Here’s the punch line:
In Java, Prussia can extend (“be a”) one of the super-classes, Holy, Roman or Empire, but only one. Prussia can implement the other two as interfaces, but only with methods and fields uniquely its own. If Prussia is to be Holy, be Roman and be an Empire, the strictly hierarchical relationship of those three super-classes has to be worked out separately and in detail, in advance. I can only imagine Herr von Bismark would approve.
And the whole magilla:
1) What is the difference between an interface and an abstract class?
An abstract class defines data (fields) and member functions but may not, itself, be instantiated. Usually, some of the methods of an abstract class are abstract and expected to be supplied by a sub-class, but some of the methods are defined. Unless they are final, they can be overridden, and they can always be overloaded. Private parts of an abstract super class, for example, data, are not available to a subclass, so access methods (public or protected) must be used by the subclass. An abstract superclass is “extended” by a subclass. A given subclass may only extend one super-class, but a super-class may extend another super-class, in a hierarchy. (This avoids the complexities/difficulties of multiple inheritance in C++)
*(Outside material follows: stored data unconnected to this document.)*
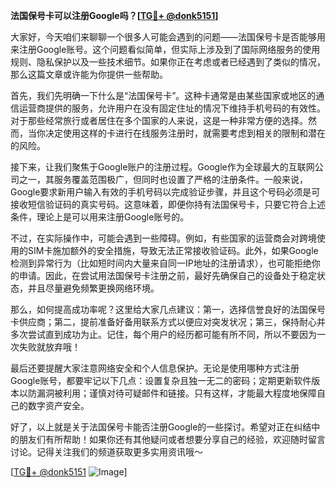 **法国保号卡可以注册Google吗？[[TG💪+ @donk5151](https://t.me/s/donk5151)]**

大家好，今天咱们来聊聊一个很多人可能会遇到的问题——法国保号卡是否能够用来注册Google账号。这个问题看似简单，但实际上涉及到了国际网络服务的使用规则、隐私保护以及一些技术细节。如果你正在考虑或者已经遇到了类似的情况，那么这篇文章或许能为你提供一些帮助。

首先，我们先明确一下什么是“法国保号卡”。这种卡通常是由某些国家或地区的通信运营商提供的服务，允许用户在没有固定住址的情况下维持手机号码的有效性。对于那些经常旅行或者居住在多个国家的人来说，这是一种非常方便的选择。然而，当你决定使用这样的卡进行在线服务注册时，就需要考虑到相关的限制和潜在的风险。

接下来，让我们聚焦于Google账户的注册过程。Google作为全球最大的互联网公司之一，其服务覆盖范围极广，但同时也设置了严格的注册条件。一般来说，Google要求新用户输入有效的手机号码以完成验证步骤，并且这个号码必须是可接收短信验证码的真实号码。这意味着，即便你持有法国保号卡，只要它符合上述条件，理论上是可以用来注册Google账号的。

不过，在实际操作中，可能会遇到一些障碍。例如，有些国家的运营商会对跨境使用的SIM卡施加额外的安全措施，导致无法正常接收验证码。此外，如果Google检测到异常行为（比如短时间内大量来自同一IP地址的注册请求），也可能拒绝你的申请。因此，在尝试用法国保号卡注册之前，最好先确保自己的设备处于稳定状态，并且尽量避免频繁更换网络环境。

那么，如何提高成功率呢？这里给大家几点建议：第一，选择信誉良好的法国保号卡供应商；第二，提前准备好备用联系方式以便应对突发状况；第三，保持耐心并多次尝试直到成功为止。记住，每个用户的经历都可能有所不同，所以不要因为一次失败就放弃哦！

最后还要提醒大家注意网络安全和个人信息保护。无论是使用哪种方式注册Google账号，都要牢记以下几点：设置复杂且独一无二的密码；定期更新软件版本以防漏洞被利用；谨慎对待可疑邮件和链接。只有这样，才能最大程度地保障自己的数字资产安全。

好了，以上就是关于法国保号卡能否注册Google的一些探讨。希望对正在纠结中的朋友们有所帮助！如果你还有其他疑问或者想要分享自己的经验，欢迎随时留言讨论。记得关注我们的频道获取更多实用资讯哦～

[[TG💪+ @donk5151](https://t.me/s/donk5151) ![Image](https://i.postimg.cc/rwNCRYN7/Snipaste-2025-04-30-17-27-05.png)]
An interface is a proper subset of an abstract class, but has a different scope and use. An interface has ONLY abstract member functions and static, final, fields, aka constants. Any subclass has to provide all the variable fields and code which implements an interface. The implementing class cannot override the interface’s member signatures – the signatures are what the interface *is*. It is possible to overload an interface’s signatures, adding or subtracting variables, changing return or variable types, but the overloads do not satisfy the requirements of the interface. The implementing class(s) must contain actual member functions to satisfy all of the signatures in the interface, because there is no default, no code in the interface. As used above, a given class ‘implements’ an interface, it does not ‘extend’ it. These limitations to an interface allow a given class to implement more than one, which retains most of the utility of multiple inheritance without, as it were, opening Plethora’s bag. (grin)
For example: In Java, Prussia can extend (“be a”) one of the super-classes, Holy, Roman or Empire, but only one. Prussia can implement the other two as interfaces with methods and fields uniquely its own. If Prussia is to be Holy, be Roman and be an Empire, the strictly hierarchical relationship of those three super-classes has to be worked out separately and in detail, in advance. I can only imagine Herr von Bismark would approve.